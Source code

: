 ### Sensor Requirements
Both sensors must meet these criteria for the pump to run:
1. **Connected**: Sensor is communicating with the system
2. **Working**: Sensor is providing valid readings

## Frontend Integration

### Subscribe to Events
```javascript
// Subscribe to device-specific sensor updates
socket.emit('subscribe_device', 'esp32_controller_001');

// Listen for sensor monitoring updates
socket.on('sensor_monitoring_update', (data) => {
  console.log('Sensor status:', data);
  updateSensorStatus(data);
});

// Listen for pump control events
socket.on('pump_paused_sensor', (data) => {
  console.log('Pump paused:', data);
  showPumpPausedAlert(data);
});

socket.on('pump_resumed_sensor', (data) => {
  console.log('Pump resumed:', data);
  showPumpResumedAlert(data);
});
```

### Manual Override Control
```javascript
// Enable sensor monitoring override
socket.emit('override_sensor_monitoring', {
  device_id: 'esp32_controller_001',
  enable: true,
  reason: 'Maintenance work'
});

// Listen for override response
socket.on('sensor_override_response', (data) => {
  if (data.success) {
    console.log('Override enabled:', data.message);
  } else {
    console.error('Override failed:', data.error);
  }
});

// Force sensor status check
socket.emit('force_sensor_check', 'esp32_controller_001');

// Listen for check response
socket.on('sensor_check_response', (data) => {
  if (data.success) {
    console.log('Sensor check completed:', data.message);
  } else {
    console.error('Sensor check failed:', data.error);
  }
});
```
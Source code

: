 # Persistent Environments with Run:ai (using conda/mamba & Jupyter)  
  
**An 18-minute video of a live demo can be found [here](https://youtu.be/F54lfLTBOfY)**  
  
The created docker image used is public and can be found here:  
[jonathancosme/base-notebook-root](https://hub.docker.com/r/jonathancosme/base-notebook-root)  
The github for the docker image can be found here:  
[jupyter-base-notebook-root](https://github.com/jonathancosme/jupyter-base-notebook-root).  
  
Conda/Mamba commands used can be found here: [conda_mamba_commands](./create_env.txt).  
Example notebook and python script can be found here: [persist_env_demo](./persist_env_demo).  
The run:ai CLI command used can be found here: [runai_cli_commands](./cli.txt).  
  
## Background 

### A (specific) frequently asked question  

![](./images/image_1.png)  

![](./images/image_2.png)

------------------------------------------------------------------------

» **Exercise aim**: Search the listing for the word "github" and state how many lines contain it. Nothing else belongs in the reply.

» **Solution**: 2